Unusual Electrical Conductivity Driven by Localized Stoichiometry Modification at Vertical Epitaxial Interfaces

TL;DR

This study demonstrates that localized stoichiometry modification at vertical epitaxial interfaces can induce highly directional electrical conductivity, overcoming dead layer issues and enabling nanoscale control of electron transport in oxide heterostructures.

Contribution

It reveals how cation diffusion-driven stoichiometry changes can switch LSMO from insulating to metallic at interfaces, offering a new method for engineering oxide electronics.

Findings

Over three orders of magnitude difference in out-of-plane vs. in-plane conductivity.

Localized cation diffusion causes phase transition from insulator to metal.

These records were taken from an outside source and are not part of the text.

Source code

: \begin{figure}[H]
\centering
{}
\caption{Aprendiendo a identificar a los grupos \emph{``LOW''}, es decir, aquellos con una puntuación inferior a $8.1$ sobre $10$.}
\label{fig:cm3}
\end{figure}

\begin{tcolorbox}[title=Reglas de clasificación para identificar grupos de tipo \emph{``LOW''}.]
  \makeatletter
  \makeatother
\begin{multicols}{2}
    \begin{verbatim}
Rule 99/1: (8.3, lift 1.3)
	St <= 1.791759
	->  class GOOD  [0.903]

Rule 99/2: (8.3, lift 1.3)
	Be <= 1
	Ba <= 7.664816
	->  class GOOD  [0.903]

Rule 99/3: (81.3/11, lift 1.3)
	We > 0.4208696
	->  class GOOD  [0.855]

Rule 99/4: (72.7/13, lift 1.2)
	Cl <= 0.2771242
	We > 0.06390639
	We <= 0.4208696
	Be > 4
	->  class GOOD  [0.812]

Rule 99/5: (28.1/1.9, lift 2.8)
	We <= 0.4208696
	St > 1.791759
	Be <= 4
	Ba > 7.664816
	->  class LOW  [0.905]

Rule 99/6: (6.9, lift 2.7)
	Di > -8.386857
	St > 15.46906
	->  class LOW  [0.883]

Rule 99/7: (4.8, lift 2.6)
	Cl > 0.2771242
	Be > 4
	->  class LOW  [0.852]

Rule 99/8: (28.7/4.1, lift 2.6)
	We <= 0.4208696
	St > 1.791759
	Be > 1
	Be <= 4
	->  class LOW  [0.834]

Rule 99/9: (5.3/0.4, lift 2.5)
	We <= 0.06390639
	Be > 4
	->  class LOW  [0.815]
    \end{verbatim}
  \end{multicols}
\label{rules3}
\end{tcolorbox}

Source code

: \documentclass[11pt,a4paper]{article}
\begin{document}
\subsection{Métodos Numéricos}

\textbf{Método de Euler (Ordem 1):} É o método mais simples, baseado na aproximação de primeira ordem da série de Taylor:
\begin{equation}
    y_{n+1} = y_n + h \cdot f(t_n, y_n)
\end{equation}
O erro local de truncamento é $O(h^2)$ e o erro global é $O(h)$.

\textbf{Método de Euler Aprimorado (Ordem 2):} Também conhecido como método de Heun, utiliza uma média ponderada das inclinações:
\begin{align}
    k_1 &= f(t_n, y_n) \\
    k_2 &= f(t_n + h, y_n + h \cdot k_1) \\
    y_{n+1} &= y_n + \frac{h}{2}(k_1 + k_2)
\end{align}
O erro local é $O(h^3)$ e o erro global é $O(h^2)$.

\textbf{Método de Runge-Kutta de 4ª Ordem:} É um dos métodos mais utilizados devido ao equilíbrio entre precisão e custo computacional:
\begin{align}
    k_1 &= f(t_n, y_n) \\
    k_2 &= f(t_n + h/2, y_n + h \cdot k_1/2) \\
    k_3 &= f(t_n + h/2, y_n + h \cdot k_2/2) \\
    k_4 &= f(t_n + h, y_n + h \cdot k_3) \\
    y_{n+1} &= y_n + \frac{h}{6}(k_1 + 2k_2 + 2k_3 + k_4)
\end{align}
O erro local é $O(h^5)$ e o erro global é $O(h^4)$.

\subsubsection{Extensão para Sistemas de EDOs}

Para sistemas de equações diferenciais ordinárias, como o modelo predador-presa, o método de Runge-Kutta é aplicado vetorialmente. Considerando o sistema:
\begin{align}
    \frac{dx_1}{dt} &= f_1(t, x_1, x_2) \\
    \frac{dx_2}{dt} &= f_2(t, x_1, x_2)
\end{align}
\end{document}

Stoichiometry modification overcomes dead layer problems in LSMO.

Abstract

Precise control of lattice mismatch accommodation and cation interdiffusion across the interface is critical to modulate correlated functionalities in epitaxial heterostructures, particularly when the interface composition is positioned near a compositional phase transition boundary. Here we select La1-xSrxMnO3 (LSMO) as a prototypical phase transition material and establish vertical epitaxial interfaces with NiO to explore the strong interplay between strain accommodation, stoichiometry modification, and localized electron transport across the interface. It is found that localized stoichiometry modification overcomes the plaguing dead layer problem in LSMO and leads to strongly directional conductivity, as manifested by more than three orders of magnitude difference between out-of-plane to in-plane conductivity. Comprehensive structural characterization and transport measurements reveal that this emerging behavior is related to a compositional change produced by directional cation diffusion that pushes the LSMO phase transition from insulating into metallic within an ultrathin interface region. This study explores the nature of unusual electric conductivity at vertical epitaxial interfaces and establishes an effective route for engineering nanoscale electron transport for oxide electronics.